State Rep. Dan Brady was among the bipartisan group of legislators that passed Illinois’ first capital bill in 10 years. The Bloomington Republican said the I-74 site west of Bloomington-Normal has increased the local construction labor count by 15.
“Now across the state of Illinois as the capital bill continues, that’s going to mean more jobs. What does that mean? It means more people are able to pay taxes into our state, have jobs, and be (a) part of our economy. (It is) very crucial for the state of Illinois to move forward,” Brady said at the I-74 site.
Also in attendance was state Sen. Dave Koehler. The Peoria Republican said he has heard from a lot of residents who are frustrated about the gas tax increase that passed last month and took effect July 1. It was the first state motor fuel tax increase in close to 30 years, raising the statewide gas tax by 19 cents. But, Koehler said, that increase will make a noticeable impact locally.
“District 5, which is Peoria’s district, has some of the worst bridges in the state. We need to address that,” he said. “We’ve got a lot of bridges that cross the Illinois River. We need to make sure that those are safe, that those are up to specs.”
Koehler said by passing a capital bill and indexing the gas tax to the cost of living, funding is guaranteed to keep state roads and bridges properly maintained.
Brady agreed, saying that “roads and bridges don’t pay for themselves.”
“They want the roads, they want the bridges fixed, and that’s an investment. And an investment we have to make.
“The materials that are going to this very area of construction in my district come from my district,” Brady said, referring to the stretch of I-74 that passes through Carlock.
Brady said with the capital bill and increase in the state gas tax, infrastructure projects are expected to receive an additional $2 billion a year.
Koelher said post-capital bill roads will be made using a technique called rubbelizing.

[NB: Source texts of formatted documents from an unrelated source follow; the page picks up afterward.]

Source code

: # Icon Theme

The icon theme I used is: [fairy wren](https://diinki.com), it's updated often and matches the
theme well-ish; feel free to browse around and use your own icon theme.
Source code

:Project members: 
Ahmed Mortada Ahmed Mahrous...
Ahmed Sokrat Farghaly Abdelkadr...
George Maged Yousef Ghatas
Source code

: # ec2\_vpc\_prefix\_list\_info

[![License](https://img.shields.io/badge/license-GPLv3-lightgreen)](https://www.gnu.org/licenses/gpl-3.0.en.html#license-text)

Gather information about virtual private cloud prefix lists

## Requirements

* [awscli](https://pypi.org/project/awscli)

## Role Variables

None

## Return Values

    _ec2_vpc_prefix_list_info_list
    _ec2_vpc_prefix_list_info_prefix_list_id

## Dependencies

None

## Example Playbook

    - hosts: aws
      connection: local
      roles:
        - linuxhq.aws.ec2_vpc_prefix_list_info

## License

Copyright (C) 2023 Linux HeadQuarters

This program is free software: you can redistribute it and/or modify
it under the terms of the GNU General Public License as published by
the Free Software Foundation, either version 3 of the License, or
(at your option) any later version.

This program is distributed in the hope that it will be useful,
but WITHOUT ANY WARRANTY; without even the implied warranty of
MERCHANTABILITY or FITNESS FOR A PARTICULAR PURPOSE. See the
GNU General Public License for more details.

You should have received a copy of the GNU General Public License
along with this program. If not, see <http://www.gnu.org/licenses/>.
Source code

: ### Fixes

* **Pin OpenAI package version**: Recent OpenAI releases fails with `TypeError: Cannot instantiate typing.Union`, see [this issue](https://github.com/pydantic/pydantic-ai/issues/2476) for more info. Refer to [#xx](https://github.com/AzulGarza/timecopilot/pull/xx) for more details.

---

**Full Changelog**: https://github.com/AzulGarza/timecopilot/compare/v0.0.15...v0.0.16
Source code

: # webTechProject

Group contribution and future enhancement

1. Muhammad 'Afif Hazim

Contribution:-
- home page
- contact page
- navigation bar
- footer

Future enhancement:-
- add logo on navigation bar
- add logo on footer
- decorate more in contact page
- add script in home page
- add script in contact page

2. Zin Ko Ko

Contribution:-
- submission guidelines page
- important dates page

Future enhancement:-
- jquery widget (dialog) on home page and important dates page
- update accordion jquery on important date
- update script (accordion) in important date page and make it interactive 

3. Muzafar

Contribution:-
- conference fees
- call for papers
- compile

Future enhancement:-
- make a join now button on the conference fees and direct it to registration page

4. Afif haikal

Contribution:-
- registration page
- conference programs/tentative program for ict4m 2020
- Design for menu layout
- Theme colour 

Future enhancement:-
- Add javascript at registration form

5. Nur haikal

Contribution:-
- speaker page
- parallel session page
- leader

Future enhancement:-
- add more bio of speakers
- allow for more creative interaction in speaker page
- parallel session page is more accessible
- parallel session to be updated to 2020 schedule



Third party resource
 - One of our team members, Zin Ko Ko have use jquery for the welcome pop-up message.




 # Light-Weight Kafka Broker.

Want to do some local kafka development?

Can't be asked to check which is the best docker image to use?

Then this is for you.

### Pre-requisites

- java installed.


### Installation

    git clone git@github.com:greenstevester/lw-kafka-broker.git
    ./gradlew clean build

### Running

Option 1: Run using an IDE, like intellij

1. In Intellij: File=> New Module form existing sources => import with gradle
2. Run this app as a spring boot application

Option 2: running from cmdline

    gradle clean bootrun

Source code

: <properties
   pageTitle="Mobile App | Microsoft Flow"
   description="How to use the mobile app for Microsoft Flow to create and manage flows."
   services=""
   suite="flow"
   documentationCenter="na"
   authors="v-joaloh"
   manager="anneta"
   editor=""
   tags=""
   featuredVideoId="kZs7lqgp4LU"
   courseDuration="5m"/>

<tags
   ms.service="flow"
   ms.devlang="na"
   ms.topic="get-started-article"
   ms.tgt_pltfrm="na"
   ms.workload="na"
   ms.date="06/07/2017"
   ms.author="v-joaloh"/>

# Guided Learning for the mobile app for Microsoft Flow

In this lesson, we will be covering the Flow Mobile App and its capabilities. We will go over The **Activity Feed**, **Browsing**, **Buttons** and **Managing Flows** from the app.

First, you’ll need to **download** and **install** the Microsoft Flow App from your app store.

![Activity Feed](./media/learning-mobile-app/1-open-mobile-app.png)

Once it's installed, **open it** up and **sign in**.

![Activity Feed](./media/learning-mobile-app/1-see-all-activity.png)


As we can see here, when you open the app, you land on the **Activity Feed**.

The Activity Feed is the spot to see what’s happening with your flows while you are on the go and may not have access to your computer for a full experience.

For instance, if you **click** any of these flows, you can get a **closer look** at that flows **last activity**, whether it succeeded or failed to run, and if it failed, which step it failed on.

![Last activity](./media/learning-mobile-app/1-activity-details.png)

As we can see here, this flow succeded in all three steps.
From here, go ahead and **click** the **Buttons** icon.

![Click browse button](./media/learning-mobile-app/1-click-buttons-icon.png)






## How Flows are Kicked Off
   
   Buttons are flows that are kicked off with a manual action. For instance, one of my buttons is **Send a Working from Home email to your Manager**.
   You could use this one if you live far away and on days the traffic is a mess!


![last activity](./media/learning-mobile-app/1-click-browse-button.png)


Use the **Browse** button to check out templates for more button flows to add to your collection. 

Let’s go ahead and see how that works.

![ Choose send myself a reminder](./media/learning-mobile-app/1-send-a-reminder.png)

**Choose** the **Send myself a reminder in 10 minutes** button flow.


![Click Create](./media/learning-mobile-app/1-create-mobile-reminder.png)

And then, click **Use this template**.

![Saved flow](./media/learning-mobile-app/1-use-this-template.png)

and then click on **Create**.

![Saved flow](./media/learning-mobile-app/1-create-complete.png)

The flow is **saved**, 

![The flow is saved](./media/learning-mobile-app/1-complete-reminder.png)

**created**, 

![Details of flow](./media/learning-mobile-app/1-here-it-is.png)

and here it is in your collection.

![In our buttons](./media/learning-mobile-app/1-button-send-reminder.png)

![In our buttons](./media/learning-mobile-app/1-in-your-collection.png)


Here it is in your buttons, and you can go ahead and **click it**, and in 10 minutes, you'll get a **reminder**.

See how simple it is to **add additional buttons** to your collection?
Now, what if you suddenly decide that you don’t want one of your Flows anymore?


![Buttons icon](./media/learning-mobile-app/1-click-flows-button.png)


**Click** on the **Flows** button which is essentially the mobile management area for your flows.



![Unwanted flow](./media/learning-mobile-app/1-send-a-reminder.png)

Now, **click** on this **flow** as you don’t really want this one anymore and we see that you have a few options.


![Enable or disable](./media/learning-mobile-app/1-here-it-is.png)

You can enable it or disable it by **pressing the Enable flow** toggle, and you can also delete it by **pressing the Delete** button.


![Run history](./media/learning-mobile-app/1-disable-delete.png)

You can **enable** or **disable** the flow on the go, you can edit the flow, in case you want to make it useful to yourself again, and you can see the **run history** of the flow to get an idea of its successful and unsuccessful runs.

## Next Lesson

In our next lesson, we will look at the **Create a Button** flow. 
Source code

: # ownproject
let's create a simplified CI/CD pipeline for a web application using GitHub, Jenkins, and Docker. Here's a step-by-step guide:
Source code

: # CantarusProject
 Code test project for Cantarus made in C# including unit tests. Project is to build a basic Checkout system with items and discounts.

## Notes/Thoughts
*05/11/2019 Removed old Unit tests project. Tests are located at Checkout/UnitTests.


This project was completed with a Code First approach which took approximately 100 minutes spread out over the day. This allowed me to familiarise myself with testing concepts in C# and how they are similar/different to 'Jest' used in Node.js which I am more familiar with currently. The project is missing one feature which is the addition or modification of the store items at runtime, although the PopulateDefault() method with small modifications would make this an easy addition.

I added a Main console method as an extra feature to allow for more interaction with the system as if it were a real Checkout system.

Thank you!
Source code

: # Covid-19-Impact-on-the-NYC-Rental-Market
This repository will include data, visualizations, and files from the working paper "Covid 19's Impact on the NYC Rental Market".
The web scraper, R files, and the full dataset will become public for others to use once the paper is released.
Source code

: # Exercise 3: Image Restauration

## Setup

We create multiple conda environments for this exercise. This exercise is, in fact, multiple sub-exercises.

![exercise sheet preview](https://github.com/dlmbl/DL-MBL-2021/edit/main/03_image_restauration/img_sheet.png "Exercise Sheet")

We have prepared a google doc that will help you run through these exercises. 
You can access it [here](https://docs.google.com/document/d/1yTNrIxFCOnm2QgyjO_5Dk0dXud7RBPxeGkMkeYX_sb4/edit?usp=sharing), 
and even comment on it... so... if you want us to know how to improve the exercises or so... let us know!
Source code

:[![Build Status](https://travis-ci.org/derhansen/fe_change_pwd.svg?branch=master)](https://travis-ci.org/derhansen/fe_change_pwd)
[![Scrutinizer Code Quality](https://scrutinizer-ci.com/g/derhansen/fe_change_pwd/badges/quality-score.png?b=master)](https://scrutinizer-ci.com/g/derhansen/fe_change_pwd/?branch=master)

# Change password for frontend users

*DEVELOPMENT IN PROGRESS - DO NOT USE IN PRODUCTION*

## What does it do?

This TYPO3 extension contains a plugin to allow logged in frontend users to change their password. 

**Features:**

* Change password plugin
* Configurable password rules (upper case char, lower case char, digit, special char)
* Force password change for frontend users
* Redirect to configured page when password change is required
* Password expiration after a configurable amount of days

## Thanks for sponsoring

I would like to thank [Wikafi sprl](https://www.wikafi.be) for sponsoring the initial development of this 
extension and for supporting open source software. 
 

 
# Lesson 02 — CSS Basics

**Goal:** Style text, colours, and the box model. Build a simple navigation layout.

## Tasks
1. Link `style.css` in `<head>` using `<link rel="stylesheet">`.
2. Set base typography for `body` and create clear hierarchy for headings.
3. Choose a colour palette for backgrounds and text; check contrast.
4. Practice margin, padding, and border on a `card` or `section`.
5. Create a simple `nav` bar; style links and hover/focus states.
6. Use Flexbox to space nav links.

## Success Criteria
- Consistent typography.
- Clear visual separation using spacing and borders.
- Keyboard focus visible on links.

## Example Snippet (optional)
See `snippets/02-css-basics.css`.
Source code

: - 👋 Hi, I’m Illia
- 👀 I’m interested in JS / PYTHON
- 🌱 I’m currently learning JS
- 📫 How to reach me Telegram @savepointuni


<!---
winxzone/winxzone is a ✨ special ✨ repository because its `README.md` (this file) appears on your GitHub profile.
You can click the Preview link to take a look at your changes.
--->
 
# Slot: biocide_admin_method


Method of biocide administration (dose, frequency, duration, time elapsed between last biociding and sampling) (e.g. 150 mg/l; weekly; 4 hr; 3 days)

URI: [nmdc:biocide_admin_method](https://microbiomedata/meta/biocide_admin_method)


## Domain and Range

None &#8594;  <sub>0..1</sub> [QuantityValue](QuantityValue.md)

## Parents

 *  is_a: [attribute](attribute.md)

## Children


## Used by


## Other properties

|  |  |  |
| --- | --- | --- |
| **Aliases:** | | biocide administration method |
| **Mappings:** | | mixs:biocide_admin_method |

“They crush (the old road) up and they use that as the base, all of the steel is still in there, and then they come back over it with layers of asphalt.”
UCM calls rubbelizing “state of the art technology for roads.
Brady said with the new technique, the longevity of roads is upwards of 20 years. Rubbelizing also means the roads will only need minor resurfacing work to maintain it over the life of the road, he explained. That’s compared to the more current technique of tearing up the road in its entirety.
Koehler says he expects to see a boost in the economy in the coming years as a result of the passage of the capital bill.
“They buy materials locally, they employ labor locally, so all of this money recirculates in the economy,” Koehler said. “This money isn’t going out of state to somebody.”